DATA SECTION
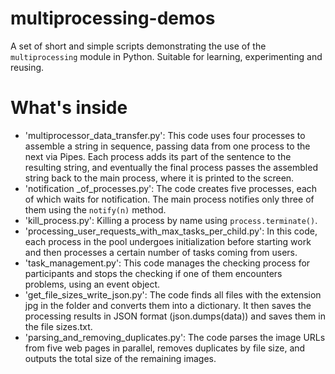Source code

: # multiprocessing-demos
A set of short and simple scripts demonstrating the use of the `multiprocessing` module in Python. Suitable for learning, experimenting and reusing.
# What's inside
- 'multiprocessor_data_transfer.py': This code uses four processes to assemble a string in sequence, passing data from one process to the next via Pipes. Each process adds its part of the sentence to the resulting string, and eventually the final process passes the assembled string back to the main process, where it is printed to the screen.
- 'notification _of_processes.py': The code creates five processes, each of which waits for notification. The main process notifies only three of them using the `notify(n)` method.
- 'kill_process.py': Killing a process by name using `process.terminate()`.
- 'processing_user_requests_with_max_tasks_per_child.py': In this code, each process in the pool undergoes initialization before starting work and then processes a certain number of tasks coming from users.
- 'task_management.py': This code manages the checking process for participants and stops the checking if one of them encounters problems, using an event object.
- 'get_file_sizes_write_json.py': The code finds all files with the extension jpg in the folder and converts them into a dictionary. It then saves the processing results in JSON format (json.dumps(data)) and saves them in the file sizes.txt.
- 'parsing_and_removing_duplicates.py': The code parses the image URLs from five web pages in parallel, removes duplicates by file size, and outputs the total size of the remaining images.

--

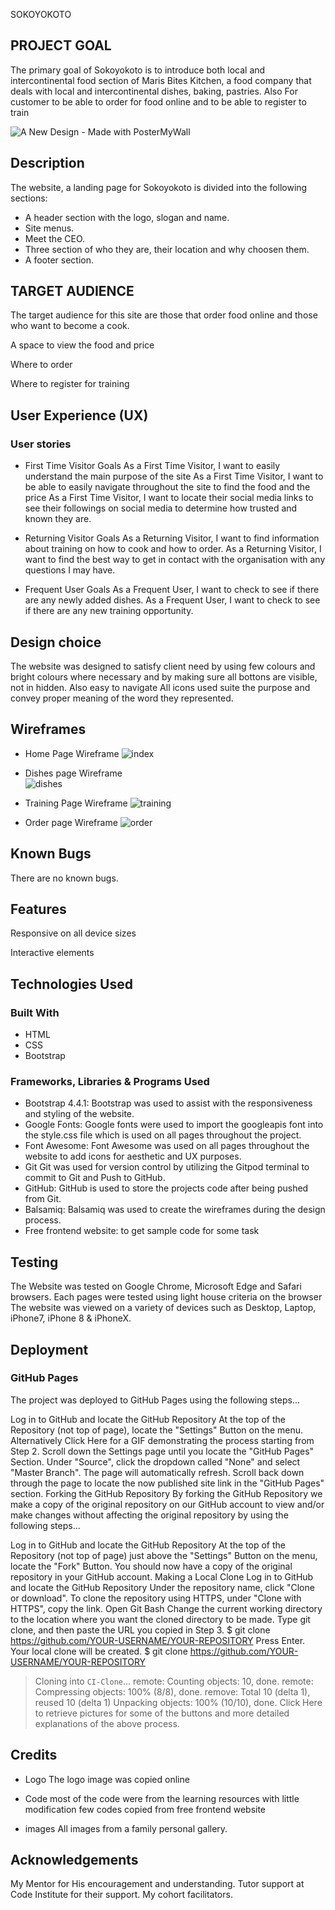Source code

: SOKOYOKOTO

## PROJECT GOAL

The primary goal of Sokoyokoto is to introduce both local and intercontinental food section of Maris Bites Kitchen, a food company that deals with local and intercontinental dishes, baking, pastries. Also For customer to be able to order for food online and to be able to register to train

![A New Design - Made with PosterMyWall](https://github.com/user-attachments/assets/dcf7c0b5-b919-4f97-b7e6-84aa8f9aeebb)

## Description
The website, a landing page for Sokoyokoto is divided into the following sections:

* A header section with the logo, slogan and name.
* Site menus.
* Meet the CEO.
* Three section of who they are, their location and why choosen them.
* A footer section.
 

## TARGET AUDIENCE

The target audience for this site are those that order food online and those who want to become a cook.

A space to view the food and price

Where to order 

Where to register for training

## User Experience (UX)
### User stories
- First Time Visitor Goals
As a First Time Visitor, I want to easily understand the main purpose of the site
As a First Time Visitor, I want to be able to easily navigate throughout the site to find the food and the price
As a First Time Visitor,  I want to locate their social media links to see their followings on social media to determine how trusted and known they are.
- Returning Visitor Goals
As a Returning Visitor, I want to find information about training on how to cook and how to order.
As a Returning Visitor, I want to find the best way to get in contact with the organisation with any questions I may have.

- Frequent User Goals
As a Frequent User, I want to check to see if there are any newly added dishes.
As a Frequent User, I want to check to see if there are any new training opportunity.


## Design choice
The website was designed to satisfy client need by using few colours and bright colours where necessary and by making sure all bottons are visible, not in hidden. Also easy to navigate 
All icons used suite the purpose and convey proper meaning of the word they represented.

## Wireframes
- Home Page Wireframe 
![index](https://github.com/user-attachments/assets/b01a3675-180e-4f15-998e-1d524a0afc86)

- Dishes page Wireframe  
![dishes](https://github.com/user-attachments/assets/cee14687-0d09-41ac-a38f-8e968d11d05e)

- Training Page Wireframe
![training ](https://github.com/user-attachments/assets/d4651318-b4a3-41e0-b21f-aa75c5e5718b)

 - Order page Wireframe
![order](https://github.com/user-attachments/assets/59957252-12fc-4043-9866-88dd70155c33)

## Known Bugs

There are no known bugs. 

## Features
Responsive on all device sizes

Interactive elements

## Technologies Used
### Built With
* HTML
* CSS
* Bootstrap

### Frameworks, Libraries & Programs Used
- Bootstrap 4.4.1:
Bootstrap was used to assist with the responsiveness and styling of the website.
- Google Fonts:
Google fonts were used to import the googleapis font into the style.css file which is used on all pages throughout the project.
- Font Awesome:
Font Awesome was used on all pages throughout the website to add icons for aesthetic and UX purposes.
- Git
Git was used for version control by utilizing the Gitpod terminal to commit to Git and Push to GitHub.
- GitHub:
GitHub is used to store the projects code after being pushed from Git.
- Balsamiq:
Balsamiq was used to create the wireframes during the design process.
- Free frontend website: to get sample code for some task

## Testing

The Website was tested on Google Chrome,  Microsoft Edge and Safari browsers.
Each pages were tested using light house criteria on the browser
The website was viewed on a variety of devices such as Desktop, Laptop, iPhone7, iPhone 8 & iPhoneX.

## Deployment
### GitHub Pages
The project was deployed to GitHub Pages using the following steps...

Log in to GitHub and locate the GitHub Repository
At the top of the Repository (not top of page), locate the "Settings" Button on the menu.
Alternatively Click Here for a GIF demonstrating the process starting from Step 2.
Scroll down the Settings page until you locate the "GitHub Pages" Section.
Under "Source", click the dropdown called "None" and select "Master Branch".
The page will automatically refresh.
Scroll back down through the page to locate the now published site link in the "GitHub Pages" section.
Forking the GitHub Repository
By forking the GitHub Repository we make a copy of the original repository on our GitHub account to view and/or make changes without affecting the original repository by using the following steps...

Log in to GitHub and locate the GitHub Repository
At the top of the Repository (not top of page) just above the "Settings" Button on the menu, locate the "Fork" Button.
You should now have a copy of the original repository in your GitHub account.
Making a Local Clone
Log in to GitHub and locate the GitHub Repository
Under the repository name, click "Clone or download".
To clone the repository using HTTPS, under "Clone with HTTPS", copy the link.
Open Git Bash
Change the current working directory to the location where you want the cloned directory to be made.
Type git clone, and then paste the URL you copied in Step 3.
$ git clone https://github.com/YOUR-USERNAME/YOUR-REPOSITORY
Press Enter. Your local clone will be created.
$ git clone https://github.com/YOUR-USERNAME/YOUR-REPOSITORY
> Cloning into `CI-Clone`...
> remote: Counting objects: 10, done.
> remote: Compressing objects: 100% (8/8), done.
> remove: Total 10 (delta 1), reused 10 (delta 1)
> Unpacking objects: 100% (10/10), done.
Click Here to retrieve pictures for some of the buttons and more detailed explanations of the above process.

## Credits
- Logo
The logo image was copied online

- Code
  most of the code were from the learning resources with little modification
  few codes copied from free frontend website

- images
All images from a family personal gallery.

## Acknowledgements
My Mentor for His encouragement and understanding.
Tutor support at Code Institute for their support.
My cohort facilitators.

YOUR OBJECTIVE
Only one stretch of the entries above is wanted: the lines from the one containing "slogan and name." through the one containing "- Returning Visitor Goals". Please reproduce it exactly.

ANSWER BOX
* A header section with the logo, slogan and name.
* Site menus.
* Meet the CEO.
* Three section of who they are, their location and why choosen them.
* A footer section.
 

## TARGET AUDIENCE

The target audience for this site are those that order food online and those who want to become a cook.

A space to view the food and price

Where to order 

Where to register for training

## User Experience (UX)
### User stories
- First Time Visitor Goals
As a First Time Visitor, I want to easily understand the main purpose of the site
As a First Time Visitor, I want to be able to easily navigate throughout the site to find the food and the price
As a First Time Visitor,  I want to locate their social media links to see their followings on social media to determine how trusted and known they are.
- Returning Visitor Goals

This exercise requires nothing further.